Ora, independentemente das avaliações fantasmagóricas ou das adversativas democráticas que se façam da opção eleitoral dos portugueses, o que parece inegável é que a significativa participação eleitoral, com a correspondente diminuição da taxa de abstenção, que se verificou nestas eleições deve ser lida como um sinal de vitalidade da democracia. 33,8% de abstenção é o valor mais baixo desde 1995, e esta inversão de tendência, no ano do 50.⁰ aniversário do 25 de Abril, só pode alegrar os democratas. Como diz voz amiga, nos 50 anos do 25 de Abril, venceu o 25 de Novembro; com uma expressiva derrota da esquerda, acrescento eu. Coisa que, aliás, deve tornar impossível qualquer tentação da libido dominandi socialista de tomar o poder; e que Pedro Nuno, pelo menos para já, parece ter compreendido. Seja como for, nessa eventualidade, todos os deputados da AD, do Chega e da IL estão obrigados a inviabilizá-la.

Mas se é certo que a abstenção diminuiu, certo é também que foi o “partido populista”, o “partido extremista”, o “partido antidemocrático” que beneficiou desta inversão de tendência; o que não deixa de ser uma filigrana de fina ironia: “a ameaça maior à democracia” foi a responsável pela sua revitalização eleitoral. Gente que não votava há anos, ou que quiça nunca votou, mobilizou-se para ir votar desta vez.

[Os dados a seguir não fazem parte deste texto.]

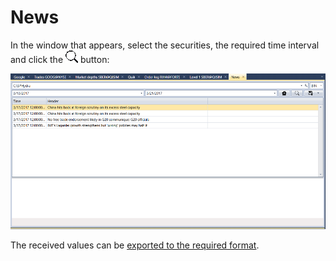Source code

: # News

In the window that appears, select the securities, the required time interval and click the ![hydra find](../images/hydra_find.png) button:

![hydra export news](../images/hydra_export_news.png)

The received values can be [exported to the required format](HydraExport.md).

E, sobre isto, há três coisas que importa ter presente, e duas conclusões a tirar do resultado das eleições.

Primeiro, “não se pode inferir que os 1.1 milhão de portugueses que votaram no Chega são todos racistas e xenófobos” (coloco entre aspas, porque estou a citar de memória Pedro Nuno Santos). Segundo, que a beleza da democracia é que todos os votos valem o mesmo e que não há, por um lado, cidadãos de primeira e, por outro, um “cesto de deploráveis”. Terceiro, que se o crescimento de um partido com as características do Chega é sintomático de insatisfação isso é uma consequência, devendo as causas ser procuradas, não só mas principalmente, junto de quem perdeu meio milhão de votos e passou de uma maioria absoluta para ser o 2.⁰ partido mais votado: o PS, o grande perdedor da noite eleitoral.

Já as conclusões são que a AD é a vencedora das eleições, e, sabendo que Luís Montenegro não vai fazer acordos com o Chega, porque isso foi um compromisso eleitoral cristalinamente apresentado, que os portugueses exigem que a governabilidade seja agora encontrada e negociada no Parlamento.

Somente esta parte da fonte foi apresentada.